- **DATA RECORDS**
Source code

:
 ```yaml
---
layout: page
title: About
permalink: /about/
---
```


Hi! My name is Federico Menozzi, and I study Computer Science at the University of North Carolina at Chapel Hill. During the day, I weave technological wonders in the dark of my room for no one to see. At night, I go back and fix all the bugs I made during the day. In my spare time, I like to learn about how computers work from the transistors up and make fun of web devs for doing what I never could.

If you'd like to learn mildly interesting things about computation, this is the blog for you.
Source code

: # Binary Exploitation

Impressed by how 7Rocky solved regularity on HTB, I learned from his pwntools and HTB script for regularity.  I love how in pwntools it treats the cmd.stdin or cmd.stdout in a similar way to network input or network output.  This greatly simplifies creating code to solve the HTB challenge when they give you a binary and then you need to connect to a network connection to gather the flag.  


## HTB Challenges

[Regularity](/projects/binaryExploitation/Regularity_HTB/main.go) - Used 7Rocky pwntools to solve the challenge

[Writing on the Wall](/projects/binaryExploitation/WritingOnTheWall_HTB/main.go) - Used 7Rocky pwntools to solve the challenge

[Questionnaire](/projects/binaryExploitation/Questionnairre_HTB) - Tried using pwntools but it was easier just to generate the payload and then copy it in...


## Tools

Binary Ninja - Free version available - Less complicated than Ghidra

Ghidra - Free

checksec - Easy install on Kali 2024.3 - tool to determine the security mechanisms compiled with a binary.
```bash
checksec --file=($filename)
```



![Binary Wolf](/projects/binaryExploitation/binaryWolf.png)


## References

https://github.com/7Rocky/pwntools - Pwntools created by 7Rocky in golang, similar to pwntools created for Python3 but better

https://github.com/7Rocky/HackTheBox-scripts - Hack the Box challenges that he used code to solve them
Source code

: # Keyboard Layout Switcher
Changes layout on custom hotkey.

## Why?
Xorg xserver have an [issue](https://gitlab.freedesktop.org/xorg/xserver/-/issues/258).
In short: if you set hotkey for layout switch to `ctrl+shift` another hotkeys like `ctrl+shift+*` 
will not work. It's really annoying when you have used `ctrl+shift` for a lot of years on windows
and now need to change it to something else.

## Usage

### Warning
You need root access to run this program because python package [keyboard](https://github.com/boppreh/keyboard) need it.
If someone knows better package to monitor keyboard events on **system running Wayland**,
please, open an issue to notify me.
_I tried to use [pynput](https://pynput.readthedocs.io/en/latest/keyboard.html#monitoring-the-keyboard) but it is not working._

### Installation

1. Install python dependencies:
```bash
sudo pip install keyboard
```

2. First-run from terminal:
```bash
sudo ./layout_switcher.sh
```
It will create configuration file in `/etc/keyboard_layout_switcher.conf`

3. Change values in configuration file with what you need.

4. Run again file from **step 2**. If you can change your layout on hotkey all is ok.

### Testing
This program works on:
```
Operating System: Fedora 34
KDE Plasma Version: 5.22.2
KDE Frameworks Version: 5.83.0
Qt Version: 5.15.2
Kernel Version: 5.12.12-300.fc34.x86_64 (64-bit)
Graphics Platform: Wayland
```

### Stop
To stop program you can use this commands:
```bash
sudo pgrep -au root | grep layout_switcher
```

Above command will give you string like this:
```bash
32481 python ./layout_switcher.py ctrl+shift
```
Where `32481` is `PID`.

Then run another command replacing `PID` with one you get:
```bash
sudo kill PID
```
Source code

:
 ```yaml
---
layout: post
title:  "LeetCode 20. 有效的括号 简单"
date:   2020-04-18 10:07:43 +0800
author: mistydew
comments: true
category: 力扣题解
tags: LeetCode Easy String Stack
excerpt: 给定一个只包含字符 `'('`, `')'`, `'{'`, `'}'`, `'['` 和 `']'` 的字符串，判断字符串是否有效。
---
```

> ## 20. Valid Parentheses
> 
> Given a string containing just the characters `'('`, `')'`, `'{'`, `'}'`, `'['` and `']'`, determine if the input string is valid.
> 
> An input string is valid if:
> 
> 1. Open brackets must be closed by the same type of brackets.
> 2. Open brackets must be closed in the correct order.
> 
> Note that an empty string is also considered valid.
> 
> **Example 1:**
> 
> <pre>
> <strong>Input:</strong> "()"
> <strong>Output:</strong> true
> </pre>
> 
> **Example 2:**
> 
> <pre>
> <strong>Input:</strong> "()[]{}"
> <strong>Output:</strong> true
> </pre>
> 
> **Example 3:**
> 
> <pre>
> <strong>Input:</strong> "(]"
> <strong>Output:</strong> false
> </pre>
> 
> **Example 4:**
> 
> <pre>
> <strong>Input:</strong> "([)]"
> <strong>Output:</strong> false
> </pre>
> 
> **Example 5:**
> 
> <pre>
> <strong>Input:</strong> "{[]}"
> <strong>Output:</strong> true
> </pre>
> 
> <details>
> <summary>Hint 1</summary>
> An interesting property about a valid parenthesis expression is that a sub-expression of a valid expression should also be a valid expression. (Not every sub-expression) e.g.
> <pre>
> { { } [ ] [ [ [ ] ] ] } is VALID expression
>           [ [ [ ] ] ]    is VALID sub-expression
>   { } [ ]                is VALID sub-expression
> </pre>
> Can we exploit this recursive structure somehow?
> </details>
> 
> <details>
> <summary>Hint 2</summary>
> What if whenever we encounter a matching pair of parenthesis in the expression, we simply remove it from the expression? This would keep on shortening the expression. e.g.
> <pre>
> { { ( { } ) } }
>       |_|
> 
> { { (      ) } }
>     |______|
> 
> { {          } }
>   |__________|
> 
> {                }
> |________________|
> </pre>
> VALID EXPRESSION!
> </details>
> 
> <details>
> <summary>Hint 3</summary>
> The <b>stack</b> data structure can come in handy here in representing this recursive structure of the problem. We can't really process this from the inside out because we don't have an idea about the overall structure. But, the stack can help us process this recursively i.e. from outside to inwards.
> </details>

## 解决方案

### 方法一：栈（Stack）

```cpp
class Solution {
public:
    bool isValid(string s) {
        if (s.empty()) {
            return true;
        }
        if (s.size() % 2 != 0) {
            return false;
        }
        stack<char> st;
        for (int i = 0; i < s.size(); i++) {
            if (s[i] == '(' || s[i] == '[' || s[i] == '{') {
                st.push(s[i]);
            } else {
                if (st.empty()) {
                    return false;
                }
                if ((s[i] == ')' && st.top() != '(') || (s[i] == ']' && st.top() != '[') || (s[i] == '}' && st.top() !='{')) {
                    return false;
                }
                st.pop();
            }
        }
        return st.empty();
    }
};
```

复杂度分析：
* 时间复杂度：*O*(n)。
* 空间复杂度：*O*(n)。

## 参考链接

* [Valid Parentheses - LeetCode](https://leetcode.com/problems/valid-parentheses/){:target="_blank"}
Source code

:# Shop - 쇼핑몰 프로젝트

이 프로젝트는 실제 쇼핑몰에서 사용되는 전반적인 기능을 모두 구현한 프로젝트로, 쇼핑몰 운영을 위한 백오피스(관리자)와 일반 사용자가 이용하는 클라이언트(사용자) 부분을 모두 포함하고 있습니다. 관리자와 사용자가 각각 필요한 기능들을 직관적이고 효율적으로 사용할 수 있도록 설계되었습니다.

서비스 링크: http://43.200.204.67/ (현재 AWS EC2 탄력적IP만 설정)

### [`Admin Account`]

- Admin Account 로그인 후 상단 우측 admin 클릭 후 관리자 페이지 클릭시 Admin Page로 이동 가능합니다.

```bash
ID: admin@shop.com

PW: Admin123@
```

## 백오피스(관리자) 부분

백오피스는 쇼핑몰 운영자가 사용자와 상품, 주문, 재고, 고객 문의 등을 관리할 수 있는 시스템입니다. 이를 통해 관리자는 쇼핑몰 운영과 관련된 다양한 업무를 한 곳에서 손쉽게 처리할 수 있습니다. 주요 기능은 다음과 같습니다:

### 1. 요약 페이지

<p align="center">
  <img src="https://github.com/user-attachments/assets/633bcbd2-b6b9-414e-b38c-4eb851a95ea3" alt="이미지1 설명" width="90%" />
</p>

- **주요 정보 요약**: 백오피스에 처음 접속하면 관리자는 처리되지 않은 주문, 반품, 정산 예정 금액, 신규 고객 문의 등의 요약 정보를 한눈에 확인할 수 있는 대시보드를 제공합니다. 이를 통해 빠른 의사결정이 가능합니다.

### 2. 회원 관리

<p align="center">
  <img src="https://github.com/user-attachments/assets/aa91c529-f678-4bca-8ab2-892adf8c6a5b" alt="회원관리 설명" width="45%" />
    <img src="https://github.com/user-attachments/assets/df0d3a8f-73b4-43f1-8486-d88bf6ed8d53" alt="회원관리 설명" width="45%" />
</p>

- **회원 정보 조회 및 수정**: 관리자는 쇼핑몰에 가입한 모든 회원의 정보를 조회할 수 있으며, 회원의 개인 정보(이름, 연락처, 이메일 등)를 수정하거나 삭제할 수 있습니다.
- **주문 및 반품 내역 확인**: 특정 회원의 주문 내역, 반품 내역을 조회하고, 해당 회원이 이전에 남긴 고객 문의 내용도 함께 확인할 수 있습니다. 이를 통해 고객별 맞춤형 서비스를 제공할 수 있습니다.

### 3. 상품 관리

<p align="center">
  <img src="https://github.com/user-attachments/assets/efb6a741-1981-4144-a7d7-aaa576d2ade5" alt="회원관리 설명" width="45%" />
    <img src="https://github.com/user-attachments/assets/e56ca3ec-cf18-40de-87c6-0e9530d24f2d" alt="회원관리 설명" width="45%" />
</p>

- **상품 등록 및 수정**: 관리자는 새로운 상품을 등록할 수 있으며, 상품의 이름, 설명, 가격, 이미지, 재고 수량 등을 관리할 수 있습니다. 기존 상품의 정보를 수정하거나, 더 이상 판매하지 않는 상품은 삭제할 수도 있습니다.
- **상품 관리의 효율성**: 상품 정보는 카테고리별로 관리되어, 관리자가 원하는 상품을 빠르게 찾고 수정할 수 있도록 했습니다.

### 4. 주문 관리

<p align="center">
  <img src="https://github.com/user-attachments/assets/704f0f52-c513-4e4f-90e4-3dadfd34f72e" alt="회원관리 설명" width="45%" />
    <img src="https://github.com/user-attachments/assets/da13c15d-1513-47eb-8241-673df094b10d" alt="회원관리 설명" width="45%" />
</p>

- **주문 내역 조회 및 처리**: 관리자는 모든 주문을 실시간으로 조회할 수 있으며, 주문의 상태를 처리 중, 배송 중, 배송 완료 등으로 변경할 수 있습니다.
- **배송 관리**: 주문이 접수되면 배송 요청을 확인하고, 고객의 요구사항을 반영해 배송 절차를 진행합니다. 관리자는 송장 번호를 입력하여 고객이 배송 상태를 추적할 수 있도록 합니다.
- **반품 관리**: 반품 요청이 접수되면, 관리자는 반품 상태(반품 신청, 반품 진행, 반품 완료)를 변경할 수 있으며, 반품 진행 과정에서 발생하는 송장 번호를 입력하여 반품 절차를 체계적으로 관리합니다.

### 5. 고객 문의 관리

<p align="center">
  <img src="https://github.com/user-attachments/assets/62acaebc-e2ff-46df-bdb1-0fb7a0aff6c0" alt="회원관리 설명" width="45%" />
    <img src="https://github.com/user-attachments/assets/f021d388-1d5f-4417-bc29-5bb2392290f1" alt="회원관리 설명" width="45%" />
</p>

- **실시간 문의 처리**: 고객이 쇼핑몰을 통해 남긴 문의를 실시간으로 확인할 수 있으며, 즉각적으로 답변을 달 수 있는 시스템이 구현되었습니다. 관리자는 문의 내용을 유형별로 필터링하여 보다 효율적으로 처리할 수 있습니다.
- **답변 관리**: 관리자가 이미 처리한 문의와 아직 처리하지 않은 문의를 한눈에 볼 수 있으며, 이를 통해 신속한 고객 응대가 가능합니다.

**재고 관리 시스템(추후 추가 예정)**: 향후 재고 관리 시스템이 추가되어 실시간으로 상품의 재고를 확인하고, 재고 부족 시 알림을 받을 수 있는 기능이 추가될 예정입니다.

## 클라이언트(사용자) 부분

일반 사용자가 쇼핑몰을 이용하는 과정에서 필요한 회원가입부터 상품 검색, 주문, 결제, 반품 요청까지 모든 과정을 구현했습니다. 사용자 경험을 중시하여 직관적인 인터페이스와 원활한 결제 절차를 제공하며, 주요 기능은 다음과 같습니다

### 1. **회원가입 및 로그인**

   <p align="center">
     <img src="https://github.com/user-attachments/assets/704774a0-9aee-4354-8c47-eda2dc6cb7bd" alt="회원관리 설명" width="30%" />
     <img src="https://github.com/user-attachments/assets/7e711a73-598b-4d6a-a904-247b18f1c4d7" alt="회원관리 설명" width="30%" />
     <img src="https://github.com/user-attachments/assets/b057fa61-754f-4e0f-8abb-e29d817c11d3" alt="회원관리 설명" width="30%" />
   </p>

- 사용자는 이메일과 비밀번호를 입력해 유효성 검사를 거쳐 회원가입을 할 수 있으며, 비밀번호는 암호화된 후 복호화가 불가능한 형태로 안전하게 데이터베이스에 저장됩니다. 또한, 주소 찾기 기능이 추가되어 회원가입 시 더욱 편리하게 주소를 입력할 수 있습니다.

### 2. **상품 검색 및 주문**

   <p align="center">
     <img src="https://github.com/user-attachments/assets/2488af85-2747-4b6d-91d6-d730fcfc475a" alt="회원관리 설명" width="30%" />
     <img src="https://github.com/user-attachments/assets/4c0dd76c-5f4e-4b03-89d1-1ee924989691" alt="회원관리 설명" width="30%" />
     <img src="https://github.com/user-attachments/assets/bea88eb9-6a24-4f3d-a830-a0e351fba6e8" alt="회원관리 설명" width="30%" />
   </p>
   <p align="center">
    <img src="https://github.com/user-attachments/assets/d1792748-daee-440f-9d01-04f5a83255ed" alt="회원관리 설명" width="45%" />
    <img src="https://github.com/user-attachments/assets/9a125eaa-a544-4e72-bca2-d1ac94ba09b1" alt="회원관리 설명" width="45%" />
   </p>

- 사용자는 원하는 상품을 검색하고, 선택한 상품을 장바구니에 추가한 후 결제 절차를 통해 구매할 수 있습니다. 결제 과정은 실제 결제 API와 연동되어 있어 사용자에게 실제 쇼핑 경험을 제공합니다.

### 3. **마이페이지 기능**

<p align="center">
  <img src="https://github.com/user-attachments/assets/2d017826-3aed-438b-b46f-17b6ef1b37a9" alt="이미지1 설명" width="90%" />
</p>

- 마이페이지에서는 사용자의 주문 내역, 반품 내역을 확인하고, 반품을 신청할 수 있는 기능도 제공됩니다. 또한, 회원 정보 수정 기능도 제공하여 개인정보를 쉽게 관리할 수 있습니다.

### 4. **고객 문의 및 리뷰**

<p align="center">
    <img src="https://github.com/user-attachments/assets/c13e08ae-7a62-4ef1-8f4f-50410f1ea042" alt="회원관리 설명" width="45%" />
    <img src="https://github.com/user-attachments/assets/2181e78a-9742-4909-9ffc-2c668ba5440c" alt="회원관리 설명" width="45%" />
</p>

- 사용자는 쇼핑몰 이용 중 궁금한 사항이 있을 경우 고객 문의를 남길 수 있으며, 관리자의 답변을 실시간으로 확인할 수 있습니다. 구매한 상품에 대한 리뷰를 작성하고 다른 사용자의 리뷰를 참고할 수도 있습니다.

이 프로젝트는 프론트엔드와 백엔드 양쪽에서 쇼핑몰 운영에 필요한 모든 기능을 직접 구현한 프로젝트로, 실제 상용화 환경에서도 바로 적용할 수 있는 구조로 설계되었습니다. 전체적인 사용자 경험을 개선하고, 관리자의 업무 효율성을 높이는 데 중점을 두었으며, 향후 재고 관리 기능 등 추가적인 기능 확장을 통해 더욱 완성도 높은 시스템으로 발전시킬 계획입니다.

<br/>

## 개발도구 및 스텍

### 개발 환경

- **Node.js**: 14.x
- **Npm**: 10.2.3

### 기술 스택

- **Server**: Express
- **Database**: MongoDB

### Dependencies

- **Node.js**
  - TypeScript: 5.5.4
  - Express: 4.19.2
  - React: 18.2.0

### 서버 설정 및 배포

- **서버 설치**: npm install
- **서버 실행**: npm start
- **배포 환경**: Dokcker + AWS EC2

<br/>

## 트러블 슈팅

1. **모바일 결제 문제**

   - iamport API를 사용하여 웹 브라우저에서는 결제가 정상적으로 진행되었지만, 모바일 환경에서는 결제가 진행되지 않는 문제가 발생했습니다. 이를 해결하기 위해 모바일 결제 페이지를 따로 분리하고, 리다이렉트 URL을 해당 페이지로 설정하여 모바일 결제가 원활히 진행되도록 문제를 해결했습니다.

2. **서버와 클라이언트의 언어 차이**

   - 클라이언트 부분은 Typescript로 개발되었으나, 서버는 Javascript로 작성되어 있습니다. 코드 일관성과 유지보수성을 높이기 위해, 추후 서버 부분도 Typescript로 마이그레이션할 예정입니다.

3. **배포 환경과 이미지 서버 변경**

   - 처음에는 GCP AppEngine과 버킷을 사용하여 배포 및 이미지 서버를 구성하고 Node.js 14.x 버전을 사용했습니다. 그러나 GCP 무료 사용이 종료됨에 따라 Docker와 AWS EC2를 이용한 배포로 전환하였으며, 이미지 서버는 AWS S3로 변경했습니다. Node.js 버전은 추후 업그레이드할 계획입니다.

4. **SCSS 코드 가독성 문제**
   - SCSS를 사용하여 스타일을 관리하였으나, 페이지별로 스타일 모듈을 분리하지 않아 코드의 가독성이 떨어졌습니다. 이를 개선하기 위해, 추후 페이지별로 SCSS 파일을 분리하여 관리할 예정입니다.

- **INSTRUCTIONS FOR THE TASK**
Retype every line up to and including the one that contains "# Binary Exploitation", beginning at the first line of the records, with no edits.

- **TASK SOLUTION**
Source code

:
 ```yaml
---
layout: page
title: About
permalink: /about/
---
```


Hi! My name is Federico Menozzi, and I study Computer Science at the University of North Carolina at Chapel Hill. During the day, I weave technological wonders in the dark of my room for no one to see. At night, I go back and fix all the bugs I made during the day. In my spare time, I like to learn about how computers work from the transistors up and make fun of web devs for doing what I never could.

If you'd like to learn mildly interesting things about computation, this is the blog for you.
Source code

: # Binary Exploitation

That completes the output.